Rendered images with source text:
*** Block opens ***

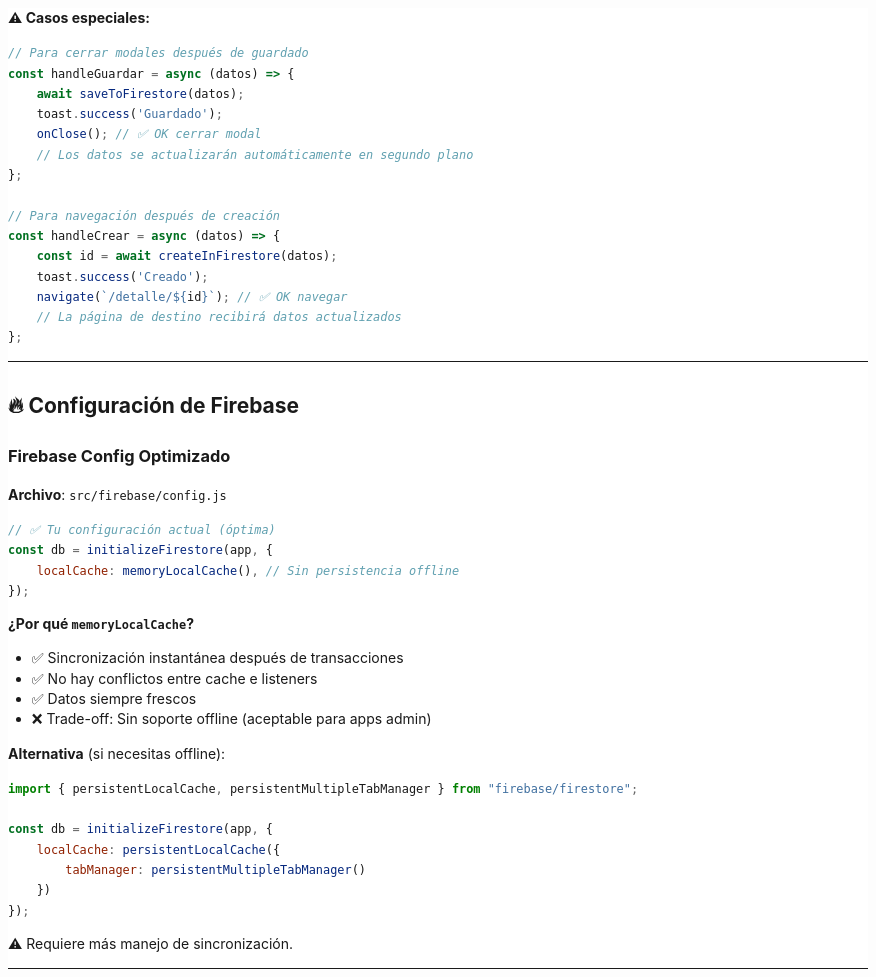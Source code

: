 **⚠️ Casos especiales:**

```javascript
// Para cerrar modales después de guardado
const handleGuardar = async (datos) => {
    await saveToFirestore(datos);
    toast.success('Guardado');
    onClose(); // ✅ OK cerrar modal
    // Los datos se actualizarán automáticamente en segundo plano
};

// Para navegación después de creación
const handleCrear = async (datos) => {
    const id = await createInFirestore(datos);
    toast.success('Creado');
    navigate(`/detalle/${id}`); // ✅ OK navegar
    // La página de destino recibirá datos actualizados
};
```

---

## 🔥 Configuración de Firebase

### Firebase Config Optimizado

**Archivo**: `src/firebase/config.js`

```javascript
// ✅ Tu configuración actual (óptima)
const db = initializeFirestore(app, {
    localCache: memoryLocalCache(), // Sin persistencia offline
});
```

**¿Por qué `memoryLocalCache`?**
- ✅ Sincronización instantánea después de transacciones
- ✅ No hay conflictos entre cache e listeners
- ✅ Datos siempre frescos
- ❌ Trade-off: Sin soporte offline (aceptable para apps admin)

**Alternativa** (si necesitas offline):
```javascript
import { persistentLocalCache, persistentMultipleTabManager } from "firebase/firestore";

const db = initializeFirestore(app, {
    localCache: persistentLocalCache({
        tabManager: persistentMultipleTabManager()
    })
});
```
⚠️ Requiere más manejo de sincronización.

---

*** Block closes ***

PROBLEM REQUIREMENTS
Give every record back exactly as it reads, with no images.

ANSWER TO THE EXERCISE
Source code

: **⚠️ Casos especiales:**

```javascript
// Para cerrar modales después de guardado
const handleGuardar = async (datos) => {
    await saveToFirestore(datos);
    toast.success('Guardado');
    onClose(); // ✅ OK cerrar modal
    // Los datos se actualizarán automáticamente en segundo plano
};

// Para navegación después de creación
const handleCrear = async (datos) => {
    const id = await createInFirestore(datos);
    toast.success('Creado');
    navigate(`/detalle/${id}`); // ✅ OK navegar
    // La página de destino recibirá datos actualizados
};
```

---

## 🔥 Configuración de Firebase

### Firebase Config Optimizado

**Archivo**: `src/firebase/config.js`

```javascript
// ✅ Tu configuración actual (óptima)
const db = initializeFirestore(app, {
    localCache: memoryLocalCache(), // Sin persistencia offline
});
```

**¿Por qué `memoryLocalCache`?**
- ✅ Sincronización instantánea después de transacciones
- ✅ No hay conflictos entre cache e listeners
- ✅ Datos siempre frescos
- ❌ Trade-off: Sin soporte offline (aceptable para apps admin)

**Alternativa** (si necesitas offline):
```javascript
import { persistentLocalCache, persistentMultipleTabManager } from "firebase/firestore";

const db = initializeFirestore(app, {
    localCache: persistentLocalCache({
        tabManager: persistentMultipleTabManager()
    })
});
```
⚠️ Requiere más manejo de sincronización.

---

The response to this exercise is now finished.